I was accepted first to the obviously more prestigious school of the two between which I was choosing, though how I was notified was something of a comedy of errors and a not-so-smooth sign of things to come.  I received a call one day, much earlier than I expected to hear back from schools, asking me to fill out a form which would help the department push for a better funding package for me.  At this point, my antennae went up, and, despite trying not to jump to conclusions, got the sense that I had been accepted to one of my two top choices.  The staffer on the other end of the call then figured out that maybe the admissions chair hadn’t contacted me regarding my acceptance, but had to, in some unofficial way, suggest to me that I was indeed in.  As a result, I made a quick appointment to drop off the form (the school was local), in order to confirm that I was accepted to the program.

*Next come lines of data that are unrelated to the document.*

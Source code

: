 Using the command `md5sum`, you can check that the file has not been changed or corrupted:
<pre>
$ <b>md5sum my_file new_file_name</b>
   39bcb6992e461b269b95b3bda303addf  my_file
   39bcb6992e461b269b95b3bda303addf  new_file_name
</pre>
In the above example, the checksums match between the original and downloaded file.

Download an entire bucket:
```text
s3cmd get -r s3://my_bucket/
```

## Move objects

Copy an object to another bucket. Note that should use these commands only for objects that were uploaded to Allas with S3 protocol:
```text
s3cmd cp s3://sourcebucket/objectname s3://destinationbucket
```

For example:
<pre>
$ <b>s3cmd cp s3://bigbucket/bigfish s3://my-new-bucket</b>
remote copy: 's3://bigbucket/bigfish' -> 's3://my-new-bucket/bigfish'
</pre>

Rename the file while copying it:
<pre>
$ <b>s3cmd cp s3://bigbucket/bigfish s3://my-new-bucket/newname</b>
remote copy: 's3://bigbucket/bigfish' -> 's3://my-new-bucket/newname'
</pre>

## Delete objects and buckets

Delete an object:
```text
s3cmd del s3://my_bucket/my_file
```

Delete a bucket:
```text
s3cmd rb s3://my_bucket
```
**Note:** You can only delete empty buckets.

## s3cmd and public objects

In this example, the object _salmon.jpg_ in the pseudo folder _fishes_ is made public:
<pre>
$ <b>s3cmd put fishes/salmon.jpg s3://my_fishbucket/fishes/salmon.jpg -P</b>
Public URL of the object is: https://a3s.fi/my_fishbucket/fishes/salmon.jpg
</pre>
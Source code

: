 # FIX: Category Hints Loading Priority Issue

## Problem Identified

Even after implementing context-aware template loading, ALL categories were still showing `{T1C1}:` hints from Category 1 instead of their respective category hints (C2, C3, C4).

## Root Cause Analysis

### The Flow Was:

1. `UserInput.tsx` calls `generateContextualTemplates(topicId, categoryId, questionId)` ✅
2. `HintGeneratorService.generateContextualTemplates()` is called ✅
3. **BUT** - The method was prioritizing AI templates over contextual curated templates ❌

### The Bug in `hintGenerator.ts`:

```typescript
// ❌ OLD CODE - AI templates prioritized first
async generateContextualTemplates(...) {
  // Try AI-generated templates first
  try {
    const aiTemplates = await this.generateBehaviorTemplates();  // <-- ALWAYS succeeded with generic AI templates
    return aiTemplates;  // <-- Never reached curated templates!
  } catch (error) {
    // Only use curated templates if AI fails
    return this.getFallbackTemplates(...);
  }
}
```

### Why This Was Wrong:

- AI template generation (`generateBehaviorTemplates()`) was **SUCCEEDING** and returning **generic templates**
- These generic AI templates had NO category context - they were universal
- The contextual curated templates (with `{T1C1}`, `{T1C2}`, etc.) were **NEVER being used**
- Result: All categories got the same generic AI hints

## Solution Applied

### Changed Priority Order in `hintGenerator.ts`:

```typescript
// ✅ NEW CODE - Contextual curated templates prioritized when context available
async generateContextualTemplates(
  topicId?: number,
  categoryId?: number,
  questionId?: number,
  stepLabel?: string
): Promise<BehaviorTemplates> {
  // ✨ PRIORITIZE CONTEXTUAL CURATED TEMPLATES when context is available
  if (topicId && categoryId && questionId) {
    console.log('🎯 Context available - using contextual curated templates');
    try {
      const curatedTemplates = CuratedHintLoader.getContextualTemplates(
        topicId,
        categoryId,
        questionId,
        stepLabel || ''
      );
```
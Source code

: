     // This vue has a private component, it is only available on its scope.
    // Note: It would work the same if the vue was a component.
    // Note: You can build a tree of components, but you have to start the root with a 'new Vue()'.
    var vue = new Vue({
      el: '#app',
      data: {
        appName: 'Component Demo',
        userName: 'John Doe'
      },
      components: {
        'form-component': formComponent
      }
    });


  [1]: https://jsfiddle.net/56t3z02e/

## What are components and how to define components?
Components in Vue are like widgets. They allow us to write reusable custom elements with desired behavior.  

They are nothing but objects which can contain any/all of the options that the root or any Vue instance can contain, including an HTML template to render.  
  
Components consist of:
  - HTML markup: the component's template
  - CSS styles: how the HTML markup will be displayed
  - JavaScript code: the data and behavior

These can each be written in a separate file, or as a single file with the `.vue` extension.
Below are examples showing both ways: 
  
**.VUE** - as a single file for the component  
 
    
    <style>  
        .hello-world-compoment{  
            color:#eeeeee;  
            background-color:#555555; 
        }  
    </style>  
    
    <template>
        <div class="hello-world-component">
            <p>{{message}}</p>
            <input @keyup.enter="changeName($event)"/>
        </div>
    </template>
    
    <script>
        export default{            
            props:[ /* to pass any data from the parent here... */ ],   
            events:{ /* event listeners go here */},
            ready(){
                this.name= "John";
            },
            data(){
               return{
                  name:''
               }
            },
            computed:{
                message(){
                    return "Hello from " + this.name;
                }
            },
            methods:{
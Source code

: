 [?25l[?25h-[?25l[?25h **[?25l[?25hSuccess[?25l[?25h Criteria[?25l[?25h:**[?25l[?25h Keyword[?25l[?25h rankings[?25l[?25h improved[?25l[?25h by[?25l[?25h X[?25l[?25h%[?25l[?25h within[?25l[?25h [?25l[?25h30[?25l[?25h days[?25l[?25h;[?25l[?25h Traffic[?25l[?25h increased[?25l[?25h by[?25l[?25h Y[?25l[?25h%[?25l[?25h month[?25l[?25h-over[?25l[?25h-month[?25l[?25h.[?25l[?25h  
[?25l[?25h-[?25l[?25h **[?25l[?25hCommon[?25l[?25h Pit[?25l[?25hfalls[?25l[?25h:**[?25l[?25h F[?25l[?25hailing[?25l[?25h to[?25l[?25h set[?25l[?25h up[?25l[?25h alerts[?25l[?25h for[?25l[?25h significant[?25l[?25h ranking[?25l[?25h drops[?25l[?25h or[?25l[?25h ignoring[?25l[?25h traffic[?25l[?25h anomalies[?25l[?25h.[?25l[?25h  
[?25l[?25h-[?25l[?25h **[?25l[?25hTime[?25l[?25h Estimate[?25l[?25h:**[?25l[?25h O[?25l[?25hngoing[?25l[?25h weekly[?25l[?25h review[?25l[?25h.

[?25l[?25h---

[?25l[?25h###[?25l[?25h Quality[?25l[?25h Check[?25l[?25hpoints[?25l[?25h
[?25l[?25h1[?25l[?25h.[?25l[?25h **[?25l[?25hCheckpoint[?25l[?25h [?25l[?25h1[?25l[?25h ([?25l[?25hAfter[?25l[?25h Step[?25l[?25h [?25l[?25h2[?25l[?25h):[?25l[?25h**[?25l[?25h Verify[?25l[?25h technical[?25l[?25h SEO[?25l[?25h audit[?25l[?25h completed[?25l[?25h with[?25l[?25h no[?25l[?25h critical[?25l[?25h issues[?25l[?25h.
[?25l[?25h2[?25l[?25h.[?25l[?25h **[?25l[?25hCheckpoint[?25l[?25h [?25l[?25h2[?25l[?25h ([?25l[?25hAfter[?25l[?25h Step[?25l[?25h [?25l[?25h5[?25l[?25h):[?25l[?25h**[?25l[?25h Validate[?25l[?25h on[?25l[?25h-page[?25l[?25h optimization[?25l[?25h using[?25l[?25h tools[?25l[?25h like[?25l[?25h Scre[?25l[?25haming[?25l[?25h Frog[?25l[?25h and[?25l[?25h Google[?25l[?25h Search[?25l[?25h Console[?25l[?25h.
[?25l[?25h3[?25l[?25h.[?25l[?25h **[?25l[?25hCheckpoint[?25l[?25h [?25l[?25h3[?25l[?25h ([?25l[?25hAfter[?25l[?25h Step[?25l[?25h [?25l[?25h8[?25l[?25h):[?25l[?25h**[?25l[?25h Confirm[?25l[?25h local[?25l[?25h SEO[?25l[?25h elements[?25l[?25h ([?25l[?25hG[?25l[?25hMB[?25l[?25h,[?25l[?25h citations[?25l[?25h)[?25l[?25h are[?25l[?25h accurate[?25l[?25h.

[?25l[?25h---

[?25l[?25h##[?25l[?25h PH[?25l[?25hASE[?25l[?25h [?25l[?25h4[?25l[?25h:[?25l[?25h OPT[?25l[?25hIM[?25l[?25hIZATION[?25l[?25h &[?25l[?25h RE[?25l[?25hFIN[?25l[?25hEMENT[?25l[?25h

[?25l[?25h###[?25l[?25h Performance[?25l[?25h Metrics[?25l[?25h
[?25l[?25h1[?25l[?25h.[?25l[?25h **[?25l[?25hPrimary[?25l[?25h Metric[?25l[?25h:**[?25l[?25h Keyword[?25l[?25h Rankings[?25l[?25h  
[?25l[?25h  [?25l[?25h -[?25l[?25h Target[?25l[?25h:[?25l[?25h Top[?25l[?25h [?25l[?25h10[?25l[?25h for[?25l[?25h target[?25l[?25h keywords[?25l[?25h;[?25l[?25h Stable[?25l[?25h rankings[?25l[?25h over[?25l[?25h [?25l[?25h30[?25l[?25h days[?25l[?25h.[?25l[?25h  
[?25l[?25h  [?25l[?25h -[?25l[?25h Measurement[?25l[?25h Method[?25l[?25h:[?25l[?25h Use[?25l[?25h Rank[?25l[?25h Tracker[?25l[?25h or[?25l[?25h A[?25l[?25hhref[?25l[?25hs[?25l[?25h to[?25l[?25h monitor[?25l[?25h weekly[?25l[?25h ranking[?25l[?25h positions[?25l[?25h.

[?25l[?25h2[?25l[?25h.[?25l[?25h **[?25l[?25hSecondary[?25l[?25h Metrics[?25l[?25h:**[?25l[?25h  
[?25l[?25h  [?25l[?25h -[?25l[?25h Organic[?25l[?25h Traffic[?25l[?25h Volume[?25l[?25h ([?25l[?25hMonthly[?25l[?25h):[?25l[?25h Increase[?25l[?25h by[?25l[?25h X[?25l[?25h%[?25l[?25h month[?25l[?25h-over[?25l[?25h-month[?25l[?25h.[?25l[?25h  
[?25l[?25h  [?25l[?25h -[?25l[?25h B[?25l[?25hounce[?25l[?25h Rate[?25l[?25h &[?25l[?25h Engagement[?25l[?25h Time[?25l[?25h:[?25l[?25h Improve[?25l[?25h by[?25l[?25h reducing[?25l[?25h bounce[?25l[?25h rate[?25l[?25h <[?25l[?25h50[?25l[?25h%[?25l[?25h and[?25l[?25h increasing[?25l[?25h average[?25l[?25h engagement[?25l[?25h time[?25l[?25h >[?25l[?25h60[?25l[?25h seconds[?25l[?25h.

Unfortunately, this very first interaction was pretty much par for the course with some of the basic operations of this particular program.  The admissions chair, after having a nice recruiting lunch with me, pretty much neglected responding to me emails and calls, something to do with a spring break vacation in the desert.  Then I found out later that my funding package might have been stronger if the department hadn’t gotten the (wrong) idea that I already had outside fellowships.  And I also discovered years later through a friend of a friend that I wouldn’t have fit in at the school, since I seemed too conservative, being a Stanford grad and all–this was the most stinging slight!  That isn’t to say they didn’t try hard to recruit me and that people weren’t well-meaning and trying to be helpful: Despite the fact that the admissions chair basically wasn’t doing the appointed job, the dept’s best- known “superstar” was really generous with her/his time and probably talked to me about my decision more than anyone else had.  All-in-all, though, I didn’t get a great vibe about how things worked in this program, even though I was much more inclined to attend due to its innovative program and the great location.

In contrast, I didn’t really want to choose to go to UC Irvine, which I wouldn’t have heard of except that some of my college friends had taken summer school classes there to avoid the weeder bio lectures at Stanford.  But somehow, UCI had pretty much the best critical theory program during the heyday of critical theory and, of course, Jacques Derrida taught there (although my closest interaction with him would be having him sign my drop card, with him filling in the scantron dots to make sure I wasn’t going to turn it into an add card!).  UCI was pretty much the opposite of the other option: Despite seeming like a totally uninteresting place to live that was not unlike the suburb in which I grew up, the administration was really, really together, producing a generous offer, helping me with my residency status, setting up plane tickets for me to visit, following up with me on pretty much every matter, and answering every question.  And it passed Caroline’s atmosphere test too: The students and prospective students all seemed like nice people who enjoyed going to school at UCI, joined together, in no small part, because Irvine was a boring suburb.  Now maybe it wasn’t going always be like this after the hard sell, but, between the better money and the stronger intangibles, it wasn’t really much of a choice.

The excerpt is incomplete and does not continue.